The Emirate’s economy grew by 15.9% in nominal terms in 2010, from Dh535bn ($145.6bn) to Dh620bn ($168.8bn), according to data released by Abu Dhabi’s Chamber of Commerce.
Oil continues to account for about half of GDP, with non-oil activities achieving notable growth. This includes the manufacturing sector which increased by 10.8%.
The Emirate’s GDP is projected to grow in the range of 6% to 8% in 2012, supported by increases in oil revenues and government spending.
In 2012, the Abu Dhabi authorities remain dedicated to investing in diversification of the local economy.
The government’s move to develop free-trade zones, in line with its long-term plan to boost the role of the private sector in the economy, is aimed at turning the region into a driving force for economic growth in the future.
The general strategy is designed to shift the government’s role from provider to regulator, putting the private sector at the heart of Abu Dhabi’s economic development.
Continued government spending on infrastructure, and other development projects in various areas, has led to the revival of the local economy.
A rise in industrial activity reflects the government’s efforts to promote this sector as one of the pillars of sustainable development.
The manufacturing base is strengthened by the continued development of the Khalifa Industrial Zone, Abu Dhabi (KIZAD). This 420-sq-km industrial area was launched in 2010 and will eventually be integrated with Khalifa Port. By 2030, the zone is expected to account for 15% of the Emirate’s non-oil GDP, in addition to providing around 100,000 jobs.
Up to the end of the first half of 2011, more than 100 firms had applied to set up operations at KIZAD. Performance of the zone in terms of attracting foreign investors reportedly exceeds projections.

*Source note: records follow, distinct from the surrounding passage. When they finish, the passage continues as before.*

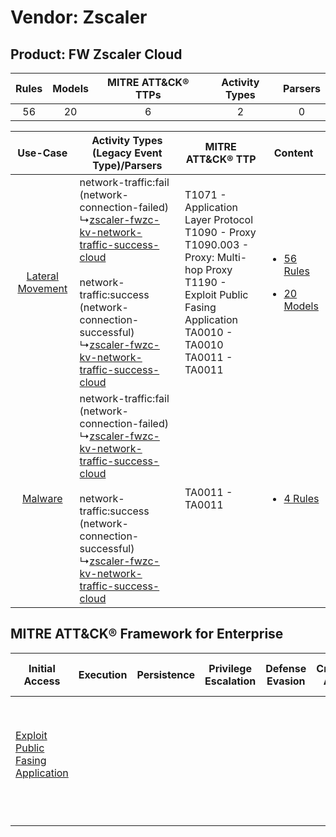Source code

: Vendor: Zscaler
===============
Product: FW Zscaler Cloud
-------------------------
| Rules | Models | MITRE ATT&CK® TTPs | Activity Types | Parsers |
|:-----:|:------:|:------------------:|:--------------:|:-------:|
|  56   |   20   |         6          |       2        |    0    |

|    Use-Case    | Activity Types (Legacy Event Type)/Parsers    | MITRE ATT&CK® TTP    | Content    |
|:----:| ---- | ---- | ---- |
| [Lateral Movement](../../../UseCases/uc_lateral_movement.md) |  network-traffic:fail (network-connection-failed)<br> ↳[zscaler-fwzc-kv-network-traffic-success-cloud](Ps/pC_zscalerfwzckvnetworktrafficsuccesscloud.md)<br><br> network-traffic:success (network-connection-successful)<br> ↳[zscaler-fwzc-kv-network-traffic-success-cloud](Ps/pC_zscalerfwzckvnetworktrafficsuccesscloud.md)<br> | T1071 - Application Layer Protocol<br>T1090 - Proxy<br>T1090.003 - Proxy: Multi-hop Proxy<br>T1190 - Exploit Public Fasing Application<br>TA0010 - TA0010<br>TA0011 - TA0011<br> | [<ul><li>56 Rules</li></ul><ul><li>20 Models</li></ul>](RM/r_m_zscaler_fw_zscaler_cloud_Lateral_Movement.md) |
|          [Malware](../../../UseCases/uc_malware.md)          |  network-traffic:fail (network-connection-failed)<br> ↳[zscaler-fwzc-kv-network-traffic-success-cloud](Ps/pC_zscalerfwzckvnetworktrafficsuccesscloud.md)<br><br> network-traffic:success (network-connection-successful)<br> ↳[zscaler-fwzc-kv-network-traffic-success-cloud](Ps/pC_zscalerfwzckvnetworktrafficsuccesscloud.md)<br> | TA0011 - TA0011<br>    | [<ul><li>4 Rules</li></ul>](RM/r_m_zscaler_fw_zscaler_cloud_Malware.md)    |

MITRE ATT&CK® Framework for Enterprise
--------------------------------------
| Initial Access                                                                         | Execution | Persistence | Privilege Escalation | Defense Evasion | Credential Access | Discovery | Lateral Movement | Collection | Command and Control                                                                                                                                                                                                      | Exfiltration | Impact |
| -------------------------------------------------------------------------------------- | --------- | ----------- | -------------------- | --------------- | ----------------- | --------- | ---------------- | ---------- | ------------------------------------------------------------------------------------------------------------------------------------------------------------------------------------------------------------------------ | ------------ | ------ |
| [Exploit Public Fasing Application](https://attack.mitre.org/techniques/T1190)<br><br> |           |             |                      |                 |                   |           |                  |            | [Proxy: Multi-hop Proxy](https://attack.mitre.org/techniques/T1090/003)<br><br>[Application Layer Protocol](https://attack.mitre.org/techniques/T1071)<br><br>[Proxy](https://attack.mitre.org/techniques/T1090)<br><br> |              |        |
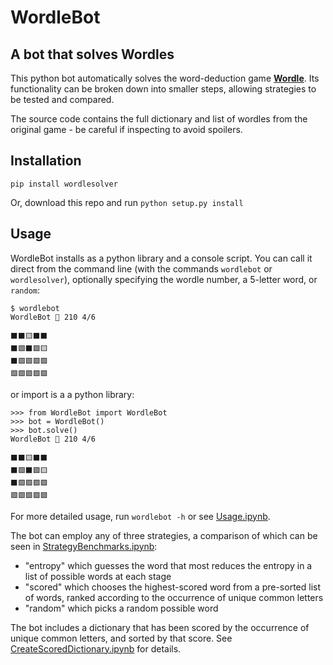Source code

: # WordleBot
## A bot that solves Wordles

This python bot automatically solves the word-deduction game **[Wordle](https://www.powerlanguage.co.uk/wordle/)**. Its functionality can be broken down into smaller steps, allowing strategies to be tested and compared. 

The source code contains the full dictionary and list of wordles from the original game - be careful if inspecting to avoid spoilers.

## Installation

`pip install wordlesolver`

Or, download this repo and run `python setup.py install`

## Usage

WordleBot installs as a python library and a console script. You can call it direct from the command line (with the commands `wordlebot` or `wordlesolver`), optionally specifying the wordle number, a 5-letter word, or `random`:

    $ wordlebot
    WordleBot 🤖 210 4/6
    
    ⬛⬛🟨⬛⬛
    ⬛🟩⬛🟩🟨
    ⬛🟩🟩🟩🟩
    🟩🟩🟩🟩🟩

or import is a a python library:

    >>> from WordleBot import WordleBot
    >>> bot = WordleBot()
    >>> bot.solve()
    WordleBot 🤖 210 4/6
    
    ⬛⬛🟨⬛⬛
    ⬛🟩⬛🟩🟨
    ⬛🟩🟩🟩🟩
    🟩🟩🟩🟩🟩

For more detailed usage, run `wordlebot -h` or see [Usage.ipynb](Usage.ipynb).

The bot can employ any of three strategies, a comparison of which can be seen in [StrategyBenchmarks.ipynb](StrategyBenchmarks.ipynb):
- "entropy" which guesses the word that most reduces the entropy in a list of possible words at each stage
- "scored" which chooses the highest-scored word from a pre-sorted list of words, ranked according to the occurrence of unique common letters
- "random" which picks a random possible word  

The bot includes a dictionary that has been scored by the occurrence of unique common letters, and sorted by that score. See [CreateScoredDictionary.ipynb](utils/CreateScoredDictionary.ipynb) for details.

The government also granted free-zone status to the properties of Abu Dhabi Airports Company (ADAC) which will develop zones around Abu Dhabi International, Al Bateen and Al Ain International airports.
The twofour54 free zone was designed as a media hub and is home to the regional offices of CNN and the BBC. It has been in operation since 2008.
Advantages of free-trade zones in Abu Dhabi include 100% foreign ownership, certain tax exemptions and discounts on energy and land costs.
Despite minor delays in the tourism sector, the Emirate is also continuing to encourage contributions from international investors. These could include expertise and technical capacity, in addition to capital. These are potentially important factors to help the Emirate shift away from its traditional economic dependence on the hydrocarbons’ sector and create jobs for its citizens.
The three museums – Abu Dhabi branches of the Louvre and Guggenheim, and the Zayed National Museum – will become a part of the art and culture complex located on Saadiyat Island.
Progress towards long-term diversification is the main objective of various government initiatives in Abu Dhabi.
Key elements of the Emirates’ economic diversification programme, including the development of the manufacturing base, are moving ahead as planned, with the government reiterating its commitment to encourage investment.
Within the financial sector, lending rose to its highest point in 2011. Capital markets have also been marked by increased initial public offerings.
Manufacturing is benefiting from ongoing investment, with base metals and petrochemicals playing important roles.
Oil revenues and the Emirate’s sovereign wealth funds are helping to underwrite massive infrastructure upgrades which can facilitate future economic growth.
Legal reforms are making investment easier and information collection more efficient.
In addition to encouraging growth in a number of different sectors, the government is focused on building better business environments for small and medium-sized enterprises.
2012 started on a note of optimism amidst an environment of improving economic conditions in the capital of the United Arab Emirates.
Anticipated economic expansion will continue to be driven by an increased non-oil sector performance.
Abu Dhabi’s economy looks set to benefit from increased private sector participation at all existing levels.
The Abu Dhabi Department of Economic Development is planning for sustained growth in non-oil activities and estimates that such activity will generate 64% of the Emirate’s income by 2030.
Political unrest in other Middle East countries has had a significant impact on oil prices, pushing them higher. Revenue from oil and related industries is clearly the key source of income for Abu Dhabi. Government authorities are exploring multiple options for future development due to the huge budget surplus the local economy is likely to enjoy in the coming years.